Piaccia o no, dentro e fuori la maggioranza, tutte le strade politiche, italiane ed europee, portano a lei. A un anno dal voto ha consolidato la sua leadership, ha aumentato i consensi personali e, soprattutto, è diventata uno dei leader più importanti nello scacchiere europeo anche in chiave di proiezione internazionale. Non a caso, è riuscita a scomodare per la seconda volta la presidente della Commissione europea, Ursula von der Leyen, in visita l’altro ieri nelle zone terremotate dell’Emilia Romagna. Il rapporto tra Meloni e von Der Leyen, nonostante il no del governo al Mes e le mai sopite tensioni sul Patto di stabilità, sembra correre sul doppio binario del do ut des e del doppio vantaggio politico.

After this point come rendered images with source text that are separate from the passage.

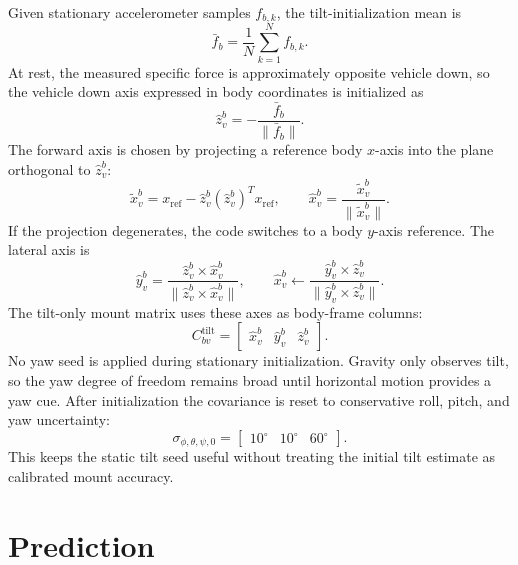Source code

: \documentclass[11pt]{article}
\newcommand{\T}{^{T}}
\begin{document}
Given stationary accelerometer samples \(f_{b,k}\), the tilt-initialization mean is
\begin{equation}
  \bar f_b=\frac{1}{N}\sum_{k=1}^{N}f_{b,k}.
\end{equation}
At rest, the measured specific force is approximately opposite vehicle down, so
the vehicle down axis expressed in body coordinates is initialized as
\begin{equation}
  \hat z_v^b = -\frac{\bar f_b}{\|\bar f_b\|}.
\end{equation}
The forward axis is chosen by projecting a reference body \(x\)-axis into the
plane orthogonal to \(\hat z_v^b\):
\begin{equation}
  \tilde x_v^b = x_{\mathrm{ref}} -
  \hat z_v^b(\hat z_v^b)\T x_{\mathrm{ref}},
  \qquad
  \hat x_v^b=\frac{\tilde x_v^b}{\|\tilde x_v^b\|}.
\end{equation}
If the projection degenerates, the code switches to a body \(y\)-axis reference.
The lateral axis is
\begin{equation}
  \hat y_v^b =
  \frac{\hat z_v^b \times \hat x_v^b}
       {\|\hat z_v^b \times \hat x_v^b\|},
  \qquad
  \hat x_v^b \leftarrow
  \frac{\hat y_v^b \times \hat z_v^b}
       {\|\hat y_v^b \times \hat z_v^b\|}.
\end{equation}
The tilt-only mount matrix uses these axes as body-frame columns:
\begin{equation}
  C_{bv}^{\mathrm{tilt}} =
  \begin{bmatrix}
  \hat x_v^b & \hat y_v^b & \hat z_v^b
  \end{bmatrix}.
\end{equation}
No yaw seed is applied during stationary initialization. Gravity only observes
tilt, so the yaw degree of freedom remains broad until horizontal motion
provides a yaw cue.
After initialization the covariance is reset to conservative roll, pitch, and
yaw uncertainty:
\begin{equation}
  \sigma_{\phi,\theta,\psi,0} =
  \begin{bmatrix}10^\circ & 10^\circ & 60^\circ\end{bmatrix}.
\end{equation}
This keeps the static tilt seed useful without treating the initial
tilt estimate as calibrated mount accuracy.

\section{Prediction}
\end{document}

Il premier – che si è già spesa per correre alle europee – punta a consolidare il suo ruolo dentro e fuori l’Italia, mentre la presidente europea tedesca sogna di succedere a se stessa. Insomma, l’una ha bisogno dell’altra. Da qui l’endorsement della von Der Leyen al premier: “La Ue è stata dalla vostra parte e continuerà ad esserlo”, che è stato anche un messaggio subliminale per fagocitare le sirene che lusingano Meloni a fare una scelta netta di destra, abboccando all’invito di Salvini a non avere la puzza sotto il naso nei confronti dell’estrema destra tedesca dell’Afd e di quella francese di Marie Le Pen.

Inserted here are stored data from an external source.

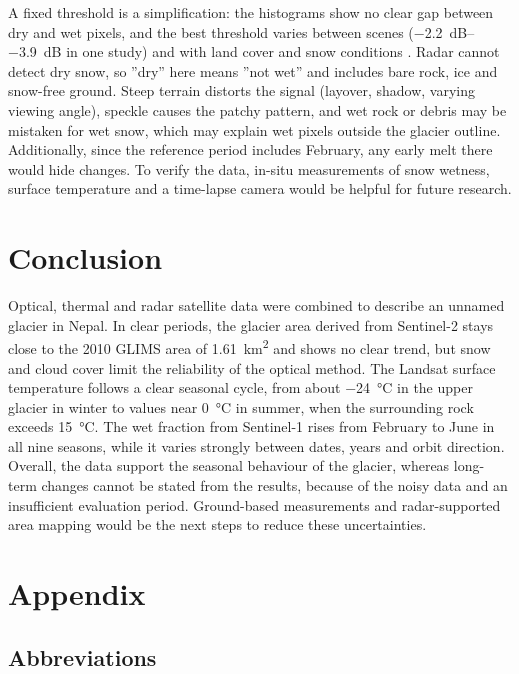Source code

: \documentclass{article}
\begin{document}
A fixed threshold is a simplification: the histograms show no clear gap between dry and wet pixels, and the best threshold varies between scenes (\qtyrange{-2.2}{-3.9}{\dB} in one study) and with land cover and snow conditions \citep{torralbo_characterizing_2023, li_mapping_2025}. Radar cannot detect dry snow, so ''dry'' here means ''not wet'' and includes bare rock, ice and snow-free ground. Steep terrain distorts the signal (layover, shadow, varying viewing angle), speckle causes the patchy pattern, and wet rock or debris may be mistaken for wet snow, which may explain wet pixels outside the glacier outline. Additionally, since the reference period includes February, any early melt there would hide changes. To verify the data, in-situ measurements of snow wetness, surface temperature and a time-lapse camera would be helpful for future research.

\section{Conclusion}
Optical, thermal and radar satellite data were combined to describe an unnamed glacier in Nepal. In clear periods, the glacier area derived from Sentinel-2 stays close to the 2010 GLIMS area of \qty{1.61}{\km\squared} and shows no clear trend, but snow and cloud cover limit the reliability of the optical method. The Landsat surface temperature follows a clear seasonal cycle, from about \qty{-24}{\degreeCelsius} in the upper glacier in winter to values near \qty{0}{\degreeCelsius} in summer, when the surrounding rock exceeds \qty{15}{\degreeCelsius}. The wet fraction from Sentinel-1 rises from February to June in all nine seasons, while it varies strongly between dates, years and orbit direction. Overall, the data support the seasonal behaviour of the glacier, whereas long-term changes cannot be stated from the results, because of the noisy data and an insufficient evaluation period. Ground-based measurements and radar-supported area mapping would be the next steps to reduce these uncertainties.

\clearpage



\appendix
\section*{Appendix}
\renewcommand{\thesubsection}{\Alph{subsection}}

\subsection{Abbreviations}
\end{document}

Meloni tira dritto consapevole che i rapporti di forza all’interno del governo (è di ieri il dietrofront della Lega sulla candidatura in Sardegna dell’uscente Christian Solinas) sono tutti a suo favore. E che, in ogni caso, la sterzata verso politiche più concilianti e moderate, non significano affatto presentarsi a Bruxelles con il cappello in mano. Meloni, ha infatti tutta l’intenzione di proseguire sulla linea fin qui perseguita qui che la pone come la protagonista indiscussa di un’Ue più proiettata fuori dai suoi confini come dimostrano, tra l’altro, gli accordi di Tirana e il Piano Mattei.

Il vantaggio di cui Meloni continua ad avere nei confronti degli avversari politici è evidente anche in chiave europea. La segreteria del Pd, Schlein, è alle prese con l’ennesima spaccatura interna. Una buona parte del partito, compreso Prodi e quasi tutte le donne con ruoli di rilievo, le chiedono di rinunciare alla corsa di giugno. E il fatto che il Pd non sia annoverato dai politologi tra i partiti padronali, ma tra quelli ancora assembleari e dunque suscettibili di continue tensioni interne, non basta a giustificare la situazione di grande difficoltà della segretaria. Schlein oltre al cruccio-Bruxelles è alle prese con altri nodi tutt’altro che facili da sbrogliare, come la questione dei diritti civili o delle due guerre. Non solo, ma Schlein non può non sapere che l’elettorato italiano non ne può più dei dottor Tentenna.

Ma la sfida di Meloni – che riguarda sì l’Europa, ma che avrà giocoforza ricadute per gli equilibri politici italiani – è rivolta ovviamente anche all’altro competitor dell’opposizione: Conte. Il leader dei 5S sostiene che la scelta di non candidarsi alle europee è etica perché non vuole infinocchiare gli elettori con un’elezione e la successiva rinuncia, in ciò evitando la conta con la Schlein per il primato elettorale a Sinistra.

Meloni a gonfie vele, dunque. Anche, si diceva, all’interno della sua maggioranza con un Salvini sempre più in difficoltà, costretto ad accelerazioni improvvide e Tajani che dovrà fare i conti con la fame di quel 4% di consensi inseguito da Matteo Renzi. Entrambi dovranno pescare più o meno nello stesso elettorato, fatto salvo forse quel pezzo di Pd sempre più distante dalla linea di Sinistra del partito e che cerca una collocazione più riformista rispetto a FI. Per l’ex premier (ma con lui mai dire mai…) si tratta dell’ultima chiamata: la sua sarà una campagna elettorale contro le presunte sconfitte internazionali di Meloni. “L’unica vittoria è quella di Coppa Davis”, ha ironizzato.